The Ghazal is a form of amatory poem which has its origination around Persia and Arabia. A ghazal may be understood as a poetic expression of both the pain of loss or separation and the beauty of love in spite of that pain. this holds true for this Jaidev Composition too, seeped in melodic beauty whilst the lyric is seeped forlorn rhythmic cycles. In Hindustani classical music, the Raga is delivered through smooth flowing lyrical verses, also with slight vocal intonation and dulcet modulation.

Chhaya Ganguli has a very small body of work to go by, and most of her non-film songs seems to have garnered more attention, and despite her winning the National Award for this song, she chose to concentrate on her Job as a programmer in broadcasting for All India Radio and Doorsdarshan. Ganguli trained with ghazal singer Madhurani, whom she met through Jaidev.

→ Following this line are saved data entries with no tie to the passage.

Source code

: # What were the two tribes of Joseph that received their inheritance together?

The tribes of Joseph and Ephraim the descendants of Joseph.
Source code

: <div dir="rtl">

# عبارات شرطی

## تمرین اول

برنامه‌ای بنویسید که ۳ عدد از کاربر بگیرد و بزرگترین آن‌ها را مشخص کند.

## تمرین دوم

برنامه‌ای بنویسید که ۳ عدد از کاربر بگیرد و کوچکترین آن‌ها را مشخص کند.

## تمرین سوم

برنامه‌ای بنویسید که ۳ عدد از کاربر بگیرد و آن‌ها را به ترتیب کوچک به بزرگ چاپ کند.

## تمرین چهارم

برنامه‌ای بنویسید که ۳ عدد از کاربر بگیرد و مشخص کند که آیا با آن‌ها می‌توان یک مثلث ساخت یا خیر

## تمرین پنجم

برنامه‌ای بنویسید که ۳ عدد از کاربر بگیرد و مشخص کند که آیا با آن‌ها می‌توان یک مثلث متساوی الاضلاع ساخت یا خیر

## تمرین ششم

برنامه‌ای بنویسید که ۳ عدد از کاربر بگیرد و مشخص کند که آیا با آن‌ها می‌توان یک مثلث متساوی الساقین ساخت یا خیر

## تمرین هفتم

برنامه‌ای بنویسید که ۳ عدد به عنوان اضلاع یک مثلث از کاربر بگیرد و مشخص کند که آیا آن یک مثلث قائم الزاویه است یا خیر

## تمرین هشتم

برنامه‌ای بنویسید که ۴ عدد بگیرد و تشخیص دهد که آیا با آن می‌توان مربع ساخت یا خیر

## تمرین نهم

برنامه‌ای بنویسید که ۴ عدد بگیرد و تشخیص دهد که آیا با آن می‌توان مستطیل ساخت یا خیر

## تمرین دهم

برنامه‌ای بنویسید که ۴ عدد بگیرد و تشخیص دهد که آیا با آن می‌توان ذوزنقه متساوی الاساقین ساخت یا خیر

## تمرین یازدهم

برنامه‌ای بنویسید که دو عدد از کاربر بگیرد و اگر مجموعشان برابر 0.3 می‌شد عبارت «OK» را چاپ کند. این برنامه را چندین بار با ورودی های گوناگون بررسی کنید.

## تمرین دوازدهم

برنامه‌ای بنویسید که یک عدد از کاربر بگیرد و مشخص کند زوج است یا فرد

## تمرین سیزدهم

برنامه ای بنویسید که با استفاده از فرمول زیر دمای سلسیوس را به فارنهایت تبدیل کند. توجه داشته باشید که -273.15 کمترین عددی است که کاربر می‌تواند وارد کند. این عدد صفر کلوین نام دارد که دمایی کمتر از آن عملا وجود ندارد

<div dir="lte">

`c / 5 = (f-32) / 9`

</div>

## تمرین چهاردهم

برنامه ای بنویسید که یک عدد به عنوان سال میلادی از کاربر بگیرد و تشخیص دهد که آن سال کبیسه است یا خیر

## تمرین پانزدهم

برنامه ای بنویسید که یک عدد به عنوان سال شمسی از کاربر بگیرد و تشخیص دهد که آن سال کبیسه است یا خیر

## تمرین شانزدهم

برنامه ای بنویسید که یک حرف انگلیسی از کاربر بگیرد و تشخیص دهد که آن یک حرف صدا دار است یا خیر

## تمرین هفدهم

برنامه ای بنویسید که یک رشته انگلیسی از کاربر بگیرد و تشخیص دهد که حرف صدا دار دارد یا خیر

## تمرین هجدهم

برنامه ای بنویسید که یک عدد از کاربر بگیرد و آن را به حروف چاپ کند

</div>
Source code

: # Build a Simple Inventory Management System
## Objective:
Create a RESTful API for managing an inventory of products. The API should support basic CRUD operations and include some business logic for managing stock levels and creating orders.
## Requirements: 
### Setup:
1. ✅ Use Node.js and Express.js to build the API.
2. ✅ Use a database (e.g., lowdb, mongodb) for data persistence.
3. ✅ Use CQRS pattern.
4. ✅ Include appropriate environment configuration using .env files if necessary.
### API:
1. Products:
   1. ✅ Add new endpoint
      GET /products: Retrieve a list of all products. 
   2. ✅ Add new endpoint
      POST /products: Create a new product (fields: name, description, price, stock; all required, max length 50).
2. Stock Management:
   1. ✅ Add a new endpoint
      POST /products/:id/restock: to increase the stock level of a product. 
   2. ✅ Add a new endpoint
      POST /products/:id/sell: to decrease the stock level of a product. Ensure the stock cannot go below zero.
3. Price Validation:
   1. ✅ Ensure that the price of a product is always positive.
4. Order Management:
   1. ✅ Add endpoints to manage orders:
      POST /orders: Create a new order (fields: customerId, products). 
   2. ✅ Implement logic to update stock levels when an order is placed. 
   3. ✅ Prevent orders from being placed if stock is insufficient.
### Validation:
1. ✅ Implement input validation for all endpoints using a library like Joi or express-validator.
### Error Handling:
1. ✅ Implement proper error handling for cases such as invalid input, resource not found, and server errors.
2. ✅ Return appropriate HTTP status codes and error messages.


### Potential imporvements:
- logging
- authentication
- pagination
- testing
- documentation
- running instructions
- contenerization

A sobering flute, swarmandal and Jaltarang open the track, with Chhaya singing the opening lines, little music is heard, but in between the lines we get the same three instruments embellishing the Mukhda. Chhaya’s voice is sharp and gets straight to the point, her passion flowing through to the listener. We know that the shayari is glorious, but Chhaya’s rendition brings the emotion forth with spectacular grace.

The next antara is introduced by the Sarod adding further melancholy to the atmosphere, Chhaya sings the shayari with slight intonations but keeps the listener glued with her rendition, she pours her heart out. The lyrics cleverly ends the antara with the mukhda of the song.

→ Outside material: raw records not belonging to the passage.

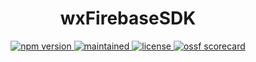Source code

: <p align="center"><h1 align="center">
  wxFirebaseSDK
</h1>

<p align="center">
    <a href="https://github.com/fabnguess/wxFirebaseSDK">
      <img src="https://img.shields.io/github/package-json/v/fabnguess/nodesecure-issue-tracker?style=for-the-badge" alt="npm version">
    </a>
     <a href="https://github.com/fabnguess/wxFirebaseSDK">
      <img src="https://img.shields.io/badge/Maintained%3F-yes-green.svg?style=for-the-badge" alt="maintained">
    </a>
    <a href="https://github.com/fabnguess/wxFirebaseSDK">
      <img src="https://img.shields.io/github/license/fabnguess/wxFirebaseSDK?style=for-the-badge" alt="license">
    </a>
    <a href="https://api.securityscorecards.dev/projects/github.com/fabnguess/wxFirebaseSDK">
      <img src="https://api.securityscorecards.dev/projects/github.com/fabnguess/wxFirebaseSDK/badge?style=for-the-badge" alt="ossf scorecard">
    </a>
    
</p>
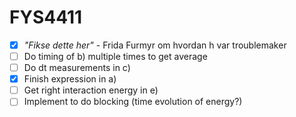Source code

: # FYS4411

- [x] *"Fikse dette her"* - Frida Furmyr om hvordan h var troublemaker
- [ ] Do timing of b) multiple times to get average
- [ ] Do dt measurements in c)
- [x] Finish expression in a) 
- [ ] Get right interaction energy in e)
- [ ] Implement to do blocking (time evolution of energy?)
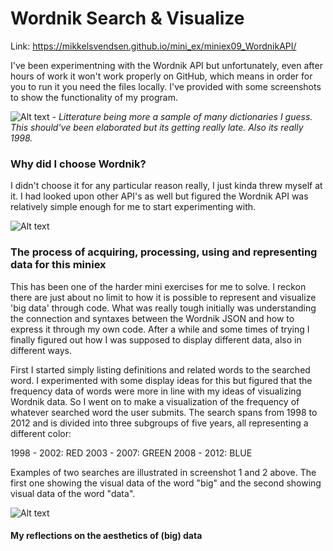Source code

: <h1>Wordnik Search & Visualize</h1>

Link: https://mikkelsvendsen.github.io/mini_ex/miniex09_WordnikAPI/

I've been experimentning with the Wordnik API but unfortunately, even after hours of work it won't work properly on GitHub, which means in order for you to run it you need the files locally. I've provided with some screenshots to show the functionality of my program.

![Alt text](https://mikkelsvendsen.github.io/mini_ex/miniex09_WordnikAPI/miniex09_Wordnik1.JPG?raw=true "miniex09 Screenshot1")
<i>- Litterature being more a sample of many dictionaries I guess. This should've been elaborated but its getting really late. Also its really 1998.</i>

<h3>Why did I choose Wordnik?</h3>

I didn't choose it for any particular reason really, I just kinda threw myself at it. I had looked upon other API's as well but figured the Wordnik API was relatively simple enough for me to start experimenting with.

![Alt text](https://mikkelsvendsen.github.io/mini_ex/miniex09_WordnikAPI/miniex09_Wordnik2.JPG?raw=true "miniex09 Screenshot2")

<h3>The process of acquiring, processing, using and representing data for this miniex</h3>

This has been one of the harder mini exercises for me to solve. I reckon there are just about no limit to how it is possible to represent and visualize 'big data' through code. What was really tough initially was understanding the connection and syntaxes between the Wordnik JSON and how to express it through my own code. After a while and some times of trying I finally figured out how I was supposed to display different data, also in different ways.

First I started simply listing definitions and related words to the searched word. I experimented with some display ideas for this but figured that the frequency data of words were more in line with my ideas of visualizing Wordnik data. So I went on to make a visualization of the frequency of whatever searched word the user submits. The search spans from 1998 to 2012 and is divided into three subgroups of five years, all representing a different color:

1998 - 2002: RED
2003 - 2007: GREEN
2008 - 2012: BLUE

Examples of two searches are illustrated in screenshot 1 and 2 above. The first one showing the visual data of the word "big" and the second showing visual data of the word "data".

![Alt text](https://mikkelsvendsen.github.io/mini_ex/miniex09_WordnikAPI/miniex09_Wordnik3.JPG?raw=true "miniex09 Screenshot3")

<h4>My reflections on the aesthetics of (big) data</h4>
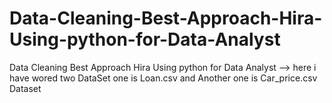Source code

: # Data-Cleaning-Best-Approach-Hira-Using-python-for-Data-Analyst
Data Cleaning Best Approach Hira Using python for Data Analyst --> here i have wored two DataSet one is Loan.csv and Another one is Car_price.csv Dataset 
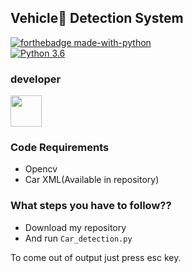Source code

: ##  Vehicle🚗 Detection System

[![forthebadge made-with-python](http://ForTheBadge.com/images/badges/made-with-python.svg)](https://www.python.org/)                 
[![Python 3.6](https://img.shields.io/badge/python-3.6-blue.svg)](https://www.python.org/downloads/release/python-360/)   


### developer
<a href="https://devpost.com/ak3682"><img src="https://avatars1.githubusercontent.com/u/61092638?s=400&u=8dc2e7fa5f59df86b9e0c351181d7110eaaaa03c&v=4" height="50px" width="50px" alt=""/></a>

### Code Requirements
- Opencv
- Car XML(Available in repository)


### What steps you have to follow??
- Download my repository 
- And run `Car_detection.py`

To come out of output just press esc key.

The flute takes to the fore and intensifies the emotions that have already been played out thus far. Even more intuitively the next lyric speaks about the melodies of the flute. Up until this moment where the lyric goes back to the mukhda, the song is almost just singing with minimal music. Jaidev then introduces the kaherwa taal which brings out the crescendo of this ghazal.

The tabla and Sarod play together with slight strums of the swarmandal; the next antara begins with a slightly increased tempo, guitar strums can also be heard and beautifully adds to the song. Chhaya remaining sharp throughout.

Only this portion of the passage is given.